Problem
Only lines containing "minipage" are wanted from the data below. Copy those lines.

....

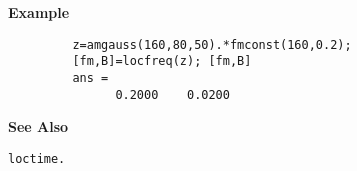 \vspace*{1cm}

{\bf \large {}\selectfont Example}
\begin{verbatim}
         z=amgauss(160,80,50).*fmconst(160,0.2);
         [fm,B]=locfreq(z); [fm,B]
         ans = 
               0.2000    0.0200
\end{verbatim}
\vspace*{.5cm}


{\bf \large {}\selectfont See Also}\\
\hspace*{1.5cm}
\begin{minipage}[t]{13.5cm}
\begin{verbatim}
loctime.
\end{verbatim}
\end{minipage}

....

Response to the task
\begin{minipage}[t]{13.5cm}
\end{minipage}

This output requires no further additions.